Un Falcon F900 sta viaggiando nelle ore della stesura di questo articolo da Mosca verso sud, probabilmente diretto in Libia, a Bengasi (ma non si possono escludere scali al Cairo o Abu Dhabi). È il volo che riporta indietro Khalifa Haftar, signore della guerra della Cirenaica, che qualche ora fa è uscito dalle stanze della capitale russa dove sono in corso i negoziati per affrontare il dossier libico – stanze dove tutto sembrava pronto per un accordo che potesse implementare il cessate il fuoco in atto da domenica e riavviare il percorso politico intra-libico.

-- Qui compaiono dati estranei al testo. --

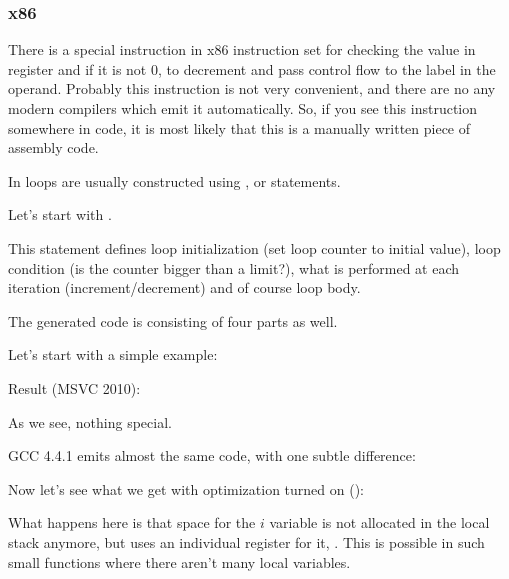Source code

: \subsubsection{x86}


There is a special \LOOP instruction in x86 instruction set for checking the value in register \ECX and 
if it is not 0, to \gls{decrement} \ECX
and pass control flow to the label in the \LOOP operand. 
Probably this instruction is not very convenient, and there are no any modern compilers which emit it automatically.
So, if you see this instruction somewhere in code, it is most likely that this is a manually written piece 
of assembly code.

\par

In \CCpp loops are usually constructed using ,  or  statements.

Let's start with .

This statement defines loop initialization (set loop counter to initial value), 
loop condition (is the counter bigger than a limit?), what is performed at each iteration (\gls{increment}/\gls{decrement})
and of course loop body.



The generated code is consisting of four parts as well.

Let's start with a simple example:



Result (MSVC 2010):



As we see, nothing special.

GCC 4.4.1 emits almost the same code, with one subtle difference:



Now let's see what we get with optimization turned on (\TT{\Ox}):



What happens here is that space for the $i$ variable is not allocated in the local stack anymore,
but uses an individual register for it, \ESI.
This is possible in such small functions where there aren't many local variables.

Fayez Serraj, il premier libico internazionale riconosciuto, aveva – dopo qualche tentennamento – firmato il documento ieri in serata. Si trattava di un testo asciutto, proposto da Russia e Turchia, protettrici teoriche di Haftar e Serraj. Ma già da ieri, fonti presenti al meeting, raccontavano che il capo miliziano dell’Est si era riservato qualche ora per riflettere. Forse avrebbe firmato oggi, ma attorno all’una di notte è arrivata la “notizia urgente”: “Non ci sarà alcuna firma sull’accordo di Mosca per diversi motivi – dicevano dai circoli haftariani – il più importante dei quali è l’intenzione della Turchia di sfruttarlo imponendosi attraverso esso come partito in Libia per legittimare i due memorandum di intesa firmati” con Serraj (il 27 novembre).

“Ci sono teorie contrastanti sul perché Haftar non abbia firmato”, dice a Formiche.net Wolfram Lacher, esperto di Libia dell’Swp di Berlino. “Per alcuni ha troppi maestri a cui rispondere. Per altri rifiuta di fare ciò che vogliono i suoi padroni. La risposta potrebbe essere entrambe le cose: avere più sostenitori consente ad Haftar di giocarli l’uno contro l’altro. E forse lo ha fatto una volta in più ieri”.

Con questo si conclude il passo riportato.